Pengiriman oral adalah rute pemberian yang paling disukai untuk sebagian
besar molekul obat karena untuk keuntungan yang terkait dengannya, termasuk
kemudahan pengiriman, administrasi mandiri, non-invasif, keamanan, kelayakan
ekonomi, dll. Namun, pengiriman oral juga memiliki tantangan yang signifikan, di
antaranya pengurangan bioavailabilitas adalah yang paling signifikan.

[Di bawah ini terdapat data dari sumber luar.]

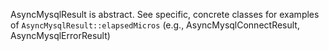 AsyncMysqlResult is abstract. See specific, concrete classes for examples of `AsyncMysqlResult::elapsedMicros` (e.g., AsyncMysqlConnectResult, AsyncMysqlErrorResult)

Karena ada
banyak penghalang penyerapan yang ada di saluran gastrointestinal (GI) untuk
mencegah masuknya bahan asing ke dalam tubuh kita, hanya beberapa jenis
molekul tertentu yang dapat melewatinya. Berat molekul rendah, molekul non-
polar dapat lewat dengan relatif mudah, namun, untuk berat molekul tinggi atau
molekul polar, ini memberikan penghalang yang signifikan (Padhye dkk., 2021).

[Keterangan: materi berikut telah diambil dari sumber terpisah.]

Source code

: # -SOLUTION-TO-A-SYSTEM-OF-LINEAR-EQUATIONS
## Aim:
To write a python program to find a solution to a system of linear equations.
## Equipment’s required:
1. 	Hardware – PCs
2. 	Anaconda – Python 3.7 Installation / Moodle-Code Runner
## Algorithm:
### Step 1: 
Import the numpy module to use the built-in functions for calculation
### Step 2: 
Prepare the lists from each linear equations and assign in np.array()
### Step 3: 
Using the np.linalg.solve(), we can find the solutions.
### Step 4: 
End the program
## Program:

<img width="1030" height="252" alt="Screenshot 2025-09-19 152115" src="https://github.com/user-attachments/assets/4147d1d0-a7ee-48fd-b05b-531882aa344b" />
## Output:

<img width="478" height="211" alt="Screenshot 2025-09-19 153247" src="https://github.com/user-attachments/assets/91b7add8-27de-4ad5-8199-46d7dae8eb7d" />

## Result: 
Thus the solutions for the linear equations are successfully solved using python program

Sehubungan dengan interaksi obat-makanan, asupan makanan secara
bersamaan dapat mempengaruhi proses farmakokinetik. Makanan memberikan
banyak efek pada penyerapan banyak obat yang diberikan secara oral. Perlu
dicatat bahwa makanan dapat mengubah bioavailabilitas obat yang diberikan
secara oral dengan berbagai cara, termasuk penundaan pengosongan lambung,
merangsang aliran empedu, mengubah nilai pH dalam saluran pencernaan,
meningkatkan aliran darah splanknik, mengubah metabolisme luminal obat. zat,
dan interaksi fisik atau kimia dengan bentuk sediaan atau zat obat. 10 Efek
makanan pada bioavailabilitas dapat memiliki konsekuensi yang signifikan secara
klinis, menyebabkan variasi efikasi dan toksisitas (Cheng dkk., 2019).

1.2 Tujuan
Tujuan dari percobaan ini adalah untuk mengetahui absorpsi obat melalui
beberapa rute pemberian yang dengan penentuan onset dan durasi.

1.3 Manfaat
Manfaat dalam percobaan ini adalah agar praktikkan dapat mengathui
absorbsi obat melalui beberapa rute pemberian obat dengan penentuan onset dan
durasi.
BAB II
TINJAUAN PUSTAKA

Obat adalah suatu zat yang dapat mempengaruhi proses hidup dan suatu
senyawa yang digunakan untuk mencegah, mengobati, mendiagnosis
penyakit/gangguan, atau menimbulkan suatu kondisi tertentu. Konsumsi obat
dapat melalui inhalasi, injeksi, ingesti, absorpsi melalui kulit, atau disolusi di
bawah lidah. Obat dapat untuk mengobati penyakit, mengurangi gejala atau
memodifikasi proses kimia dalam tubuh (Prabowo, 2021).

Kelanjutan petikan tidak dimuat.